When I look at my resume today, and I still write novels, it's still kind of the main thing I do.
When I look at my resume today, a lot of the stuff that I put on my resume, the words, the very words, didn't exist.
Words like podcasts, words like blog.
When I was starting out, when I had ambitions and I said, this is what I'm going to do in life, many of the things that I'm doing didn't exist.
I helped invent an app that was a movie app that delivered a movie into your iPad called Haunting Melissa.
Apps didn't exist when I started out.
So things that I put on my CV that are my credits, you know, that I'm proud of just didn't exist.
And that is why things like Skillshare are so important.
Skillshare is a website you go on and it just has experts in their fields giving you little classes, little video classes about different things.
It can be stuff that will help you get a leg up at work or something that'll just be some new hobby that you want to take up.
You can make yourself better at your job.
I've been looking at some of their marketing things, some of their writing things that are really interesting.
Some of the writing things, I mean, look, at this point, I'm kind of an expert at what I do, but I can look at them and just say, do these things work?
Are these things that I have found to be true?
And yes, they are.
And it's basically this online learning community with over 15,000 classes in design and business.
You can learn anything from logo design to social media marketing to street photography, unlimited access to all of this for a low monthly price.

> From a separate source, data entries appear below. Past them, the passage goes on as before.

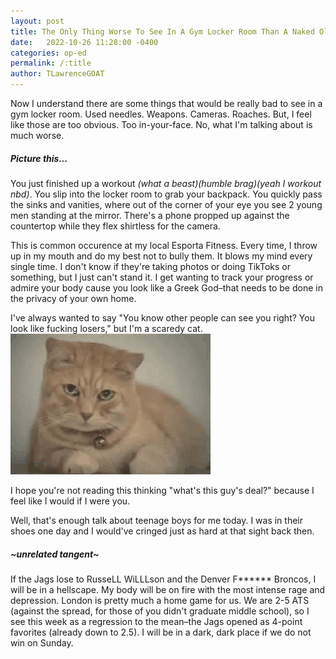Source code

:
 ```yaml
---
layout: post
title: The Only Thing Worse To See In A Gym Locker Room Than A Naked Old Man
date:   2022-10-26 11:28:00 -0400
categories: op-ed
permalink: /:title
author: TLawrenceGOAT
---
```

Now I understand there are some things that would be really bad to see in a gym locker room. Used needles. Weapons. Cameras. Roaches. But, I feel like those are too obvious. Too in-your-face. No, what I'm talking about is much worse.

##### *Picture this...*

You just finished up a workout *(what a beast)(humble brag)(yeah I workout nbd)*. You slip into the locker room to grab your backpack. You quickly pass the sinks and vanities, where out of the corner of your eye you see 2 young men standing at the mirror. There's a phone propped up against the countertop while they flex shirtless for the camera.

This is common occurence at my local Esporta Fitness. Every time, I throw up in my mouth and do my best not to bully them. It blows my mind every single time. I don't know if they're taking photos or doing TikToks or something, but I just can't stand it. I get wanting to track your progress or admire your body cause you look like a Greek God–that needs to be done in the privacy of your own home.

I've always wanted to say "You know other people can see you right? You look like fucking losers," but I'm a scaredy cat.
![scaredy_cat](/assets/images/scaredy_cat.gif)

I hope you're not reading this thinking "what's this guy's deal?" because I feel like I would if I were you.

Well, that's enough talk about teenage boys for me today. I was in their shoes one day and I would've cringed just as hard at that sight back then.

##### ~unrelated tangent~

If the Jags lose to RusseLL WiLLLson and the Denver F****** Broncos, I will be in a hellscape. My body will be on fire with the most intense rage and depression. London is pretty much a home game for us. We are 2-5 ATS (against the spread, for those of you didn't graduate middle school), so I see this week as a regression to the mean–the Jags opened as 4-point favorites (already down to 2.5).
I will be in a dark, dark place if we do not win on Sunday.
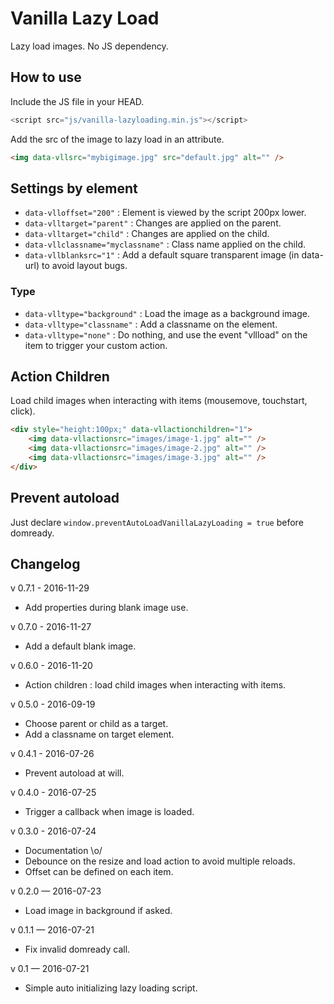 # Vanilla Lazy Load

Lazy load images. No JS dependency.

## How to use

Include the JS file in your HEAD.

```javascript
<script src="js/vanilla-lazyloading.min.js"></script>
```

Add the src of the image to lazy load in an attribute.

```html
<img data-vllsrc="mybigimage.jpg" src="default.jpg" alt="" />
```

## Settings by element

* `data-vlloffset="200"` : Element is viewed by the script 200px lower.
* `data-vlltarget="parent"` : Changes are applied on the parent.
* `data-vlltarget="child"` : Changes are applied on the child.
* `data-vllclassname="myclassname"` : Class name applied on the child.
* `data-vllblanksrc="1"` : Add a default square transparent image (in data-url) to avoid layout bugs.

### Type

* `data-vlltype="background"` : Load the image as a background image.
* `data-vlltype="classname"` : Add a classname on the element.
* `data-vlltype="none"` : Do nothing, and use the event "vllload" on the item to trigger your custom action.

## Action Children

Load child images when interacting with items (mousemove, touchstart, click).

```html
<div style="height:100px;" data-vllactionchildren="1">
    <img data-vllactionsrc="images/image-1.jpg" alt="" />
    <img data-vllactionsrc="images/image-2.jpg" alt="" />
    <img data-vllactionsrc="images/image-3.jpg" alt="" />
</div>
```

## Prevent autoload

Just declare `window.preventAutoLoadVanillaLazyLoading = true` before domready.

## Changelog

v 0.7.1 - 2016-11-29
* Add properties during blank image use.

v 0.7.0 - 2016-11-27
* Add a default blank image.

v 0.6.0 - 2016-11-20
* Action children : load child images when interacting with items.

v 0.5.0 - 2016-09-19
* Choose parent or child as a target.
* Add a classname on target element.

v 0.4.1 - 2016-07-26
* Prevent autoload at will.

v 0.4.0 - 2016-07-25
* Trigger a callback when image is loaded.

v 0.3.0 - 2016-07-24
* Documentation \o/
* Debounce on the resize and load action to avoid multiple reloads.
* Offset can be defined on each item.

v 0.2.0 — 2016-07-23
* Load image in background if asked.

v 0.1.1 — 2016-07-21
* Fix invalid domready call.

v 0.1 — 2016-07-21
* Simple auto initializing lazy loading script.
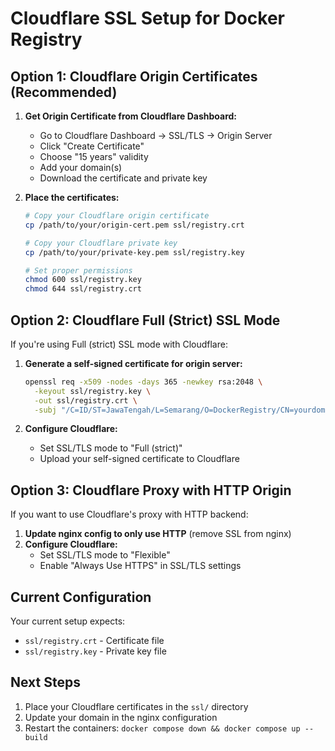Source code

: # Cloudflare SSL Setup for Docker Registry

## Option 1: Cloudflare Origin Certificates (Recommended)

1. **Get Origin Certificate from Cloudflare Dashboard:**
   - Go to Cloudflare Dashboard → SSL/TLS → Origin Server
   - Click "Create Certificate"
   - Choose "15 years" validity
   - Add your domain(s)
   - Download the certificate and private key

2. **Place the certificates:**
   ```bash
   # Copy your Cloudflare origin certificate
   cp /path/to/your/origin-cert.pem ssl/registry.crt
   
   # Copy your Cloudflare private key
   cp /path/to/your/private-key.pem ssl/registry.key
   
   # Set proper permissions
   chmod 600 ssl/registry.key
   chmod 644 ssl/registry.crt
   ```

## Option 2: Cloudflare Full (Strict) SSL Mode

If you're using Full (strict) SSL mode with Cloudflare:

1. **Generate a self-signed certificate for origin server:**
   ```bash
   openssl req -x509 -nodes -days 365 -newkey rsa:2048 \
     -keyout ssl/registry.key \
     -out ssl/registry.crt \
     -subj "/C=ID/ST=JawaTengah/L=Semarang/O=DockerRegistry/CN=yourdomain.com"
   ```

2. **Configure Cloudflare:**
   - Set SSL/TLS mode to "Full (strict)"
   - Upload your self-signed certificate to Cloudflare

## Option 3: Cloudflare Proxy with HTTP Origin

If you want to use Cloudflare's proxy with HTTP backend:

1. **Update nginx config to only use HTTP** (remove SSL from nginx)
2. **Configure Cloudflare:**
   - Set SSL/TLS mode to "Flexible"
   - Enable "Always Use HTTPS" in SSL/TLS settings

## Current Configuration

Your current setup expects:
- `ssl/registry.crt` - Certificate file
- `ssl/registry.key` - Private key file

## Next Steps

1. Place your Cloudflare certificates in the `ssl/` directory
2. Update your domain in the nginx configuration
3. Restart the containers: `docker compose down && docker compose up --build` 
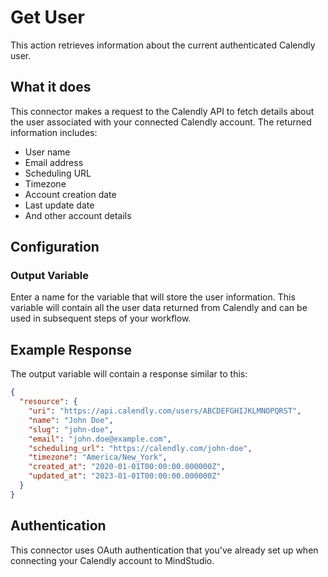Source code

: # Get User

This action retrieves information about the current authenticated Calendly user.

## What it does

This connector makes a request to the Calendly API to fetch details about the user associated with your connected Calendly account. The returned information includes:

- User name
- Email address
- Scheduling URL
- Timezone
- Account creation date
- Last update date
- And other account details

## Configuration

### Output Variable

Enter a name for the variable that will store the user information. This variable will contain all the user data returned from Calendly and can be used in subsequent steps of your workflow.

## Example Response

The output variable will contain a response similar to this:

```json
{
  "resource": {
    "uri": "https://api.calendly.com/users/ABCDEFGHIJKLMNOPQRST",
    "name": "John Doe",
    "slug": "john-doe",
    "email": "john.doe@example.com",
    "scheduling_url": "https://calendly.com/john-doe",
    "timezone": "America/New_York",
    "created_at": "2020-01-01T00:00:00.000000Z",
    "updated_at": "2023-01-01T00:00:00.000000Z"
  }
}
```

## Authentication

This connector uses OAuth authentication that you've already set up when connecting your Calendly account to MindStudio.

So you don't go on and start to get like five classes in and think, yeah, this is really good.
And they say, oh, yeah, but now you've got to pay for the other five classes.
You have one monthly price and you can go on all of them.
And there's stuff in design like Adobe Illustrator, logo design, typography, animation, photography, marketing, entrepreneurship, and all these other things like just watercolors, stuff that you might want to take up for fun.
For this, Skillshare is giving my listeners a month of unlimited access.
So you can just try it out, which is worthwhile.
It's absolutely free.
Go to www.skillshare.com slash Andrew and you get a free month, www.skillshare.com slash Andrew for a free month.
Campus Conversations on Extremism00:14:47
We're going to talk a little bit more about the Trumpster and then go on to talk to Knowles.
But you've got to come over to TheDailyWire.com because we're saying goodbye to Facebook and YouTube.
All right, we're back.
We lost the trumpet player.
Even our trumpet player died.
Even our trumpet player died.
He was eaten by the zombies that are roaming the empty halls of the Daily Wire.
You know, here's the other thing about this terrible attack.
The way people are talking about terrorism around the world, especially in the English-speaking world, has changed because of Donald Trump.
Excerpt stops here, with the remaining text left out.